True to form, the Senate, which is controlled by Republicans, and therefore cares nothing for children, went ahead and authorized partial release of these videotapes, anyway. And somehow the nation and its children survived.
But how much more fun the nation would have had if the entire depositions had been broadcast, instead of the snippets chosen sequentially by the House managers and Clinton's lawyers.
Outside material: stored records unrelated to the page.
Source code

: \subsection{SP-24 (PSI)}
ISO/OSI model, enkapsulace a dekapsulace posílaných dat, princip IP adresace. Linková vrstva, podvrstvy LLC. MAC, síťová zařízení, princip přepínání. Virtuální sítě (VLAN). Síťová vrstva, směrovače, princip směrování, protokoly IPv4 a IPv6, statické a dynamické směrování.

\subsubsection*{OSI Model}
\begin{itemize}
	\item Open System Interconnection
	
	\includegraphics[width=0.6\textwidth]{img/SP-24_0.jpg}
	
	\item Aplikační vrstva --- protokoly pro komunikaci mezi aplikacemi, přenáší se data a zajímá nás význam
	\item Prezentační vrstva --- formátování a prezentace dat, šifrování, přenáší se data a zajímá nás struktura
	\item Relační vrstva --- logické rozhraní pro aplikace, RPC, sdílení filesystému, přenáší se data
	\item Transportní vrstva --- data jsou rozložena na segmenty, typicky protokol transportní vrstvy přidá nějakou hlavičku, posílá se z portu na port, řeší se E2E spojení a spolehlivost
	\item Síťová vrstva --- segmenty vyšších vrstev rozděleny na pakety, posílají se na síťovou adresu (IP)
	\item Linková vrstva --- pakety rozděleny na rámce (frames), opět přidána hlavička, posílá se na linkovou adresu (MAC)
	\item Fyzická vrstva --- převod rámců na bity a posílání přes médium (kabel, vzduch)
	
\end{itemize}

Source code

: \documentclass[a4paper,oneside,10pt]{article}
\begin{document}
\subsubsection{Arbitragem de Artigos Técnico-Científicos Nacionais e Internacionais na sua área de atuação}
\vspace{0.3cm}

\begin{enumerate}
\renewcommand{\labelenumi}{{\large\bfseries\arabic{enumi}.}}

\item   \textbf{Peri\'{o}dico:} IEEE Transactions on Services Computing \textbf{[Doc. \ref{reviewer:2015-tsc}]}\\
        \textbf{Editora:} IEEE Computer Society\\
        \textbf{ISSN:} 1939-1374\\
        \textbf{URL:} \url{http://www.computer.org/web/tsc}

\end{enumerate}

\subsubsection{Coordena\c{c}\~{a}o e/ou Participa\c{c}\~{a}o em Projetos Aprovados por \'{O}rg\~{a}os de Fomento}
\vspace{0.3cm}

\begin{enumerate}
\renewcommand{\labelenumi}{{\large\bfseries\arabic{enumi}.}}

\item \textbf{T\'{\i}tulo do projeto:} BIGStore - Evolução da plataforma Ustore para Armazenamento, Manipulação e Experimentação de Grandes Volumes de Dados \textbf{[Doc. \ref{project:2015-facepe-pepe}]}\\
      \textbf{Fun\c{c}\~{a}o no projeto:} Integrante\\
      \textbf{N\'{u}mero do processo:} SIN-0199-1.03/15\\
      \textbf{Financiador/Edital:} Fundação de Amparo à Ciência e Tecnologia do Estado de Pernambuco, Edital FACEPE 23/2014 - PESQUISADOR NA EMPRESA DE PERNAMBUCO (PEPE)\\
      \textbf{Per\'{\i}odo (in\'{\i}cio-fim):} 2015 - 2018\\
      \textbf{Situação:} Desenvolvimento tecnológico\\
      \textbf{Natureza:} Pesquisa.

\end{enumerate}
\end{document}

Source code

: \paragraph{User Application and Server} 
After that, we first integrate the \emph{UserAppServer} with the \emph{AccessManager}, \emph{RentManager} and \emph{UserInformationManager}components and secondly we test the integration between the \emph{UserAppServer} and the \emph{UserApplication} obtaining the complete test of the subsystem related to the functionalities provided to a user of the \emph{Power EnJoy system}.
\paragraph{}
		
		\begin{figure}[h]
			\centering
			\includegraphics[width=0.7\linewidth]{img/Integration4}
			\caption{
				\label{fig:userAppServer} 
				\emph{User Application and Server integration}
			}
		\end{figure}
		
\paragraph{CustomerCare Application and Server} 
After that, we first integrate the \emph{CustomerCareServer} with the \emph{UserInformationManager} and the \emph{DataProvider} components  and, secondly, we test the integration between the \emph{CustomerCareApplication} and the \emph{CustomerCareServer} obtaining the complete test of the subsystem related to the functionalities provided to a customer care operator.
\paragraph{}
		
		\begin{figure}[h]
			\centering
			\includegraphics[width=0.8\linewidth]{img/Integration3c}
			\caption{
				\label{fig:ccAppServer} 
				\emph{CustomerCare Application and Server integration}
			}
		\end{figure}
According to the fuller transcripts printed in the Congressional Record, for example, during her Feb. 1 deposition, Monica Lewinsky refused to say flat-out that the president is lying when he claims never to have touched her in ways that fall within the definition of "sexual relations" at issue in the Paula Jones civil suit. Why did she do that? "Because there is a portion of that definition that says, you know, 'with intent,' and I don't feel comfortable characterizing what someone's intent was."
Lewinsky was referring here to the "intent to gratify." It appears the young woman is no longer sure Bill Clinton had any interest in her pleasure whatsoever. THE SCRAPBOOK can't say it blames her.
Shortly after this darkly comic exchange, the House managers proposed a break for lunch, and Lewinsky jumped at the chance: "I never object to food." And when the deposition reconvened, she finally said something genuinely important -- which has somehow escaped the notice of America's superprofessional journalism school graduates. On Dec. 31, 1997, Lewinsky met Vernon Jordan for a breakfast he first denied ever attending -- but now claims to remember in some detail. When they were done eating, Jordan gave her a ride in his limousine.
While she was in the car with Jordan, Rep. Ed Bryant asked Lewinsky at her deposition, "Did you tell him that you had had an affair with the president?"
"Yes," Lewinsky answered.
She hadn't ever testified to that before. It means that Vernon Jordan continued to pursue an out-of-town job for Lewinsky -- after he knew for sure she was under subpoena, after he knew for sure she was Bill Clinton's mistress, and after he knew for sure that the president had lied to him about that.
And now the president has been acquitted. Mission accomplished.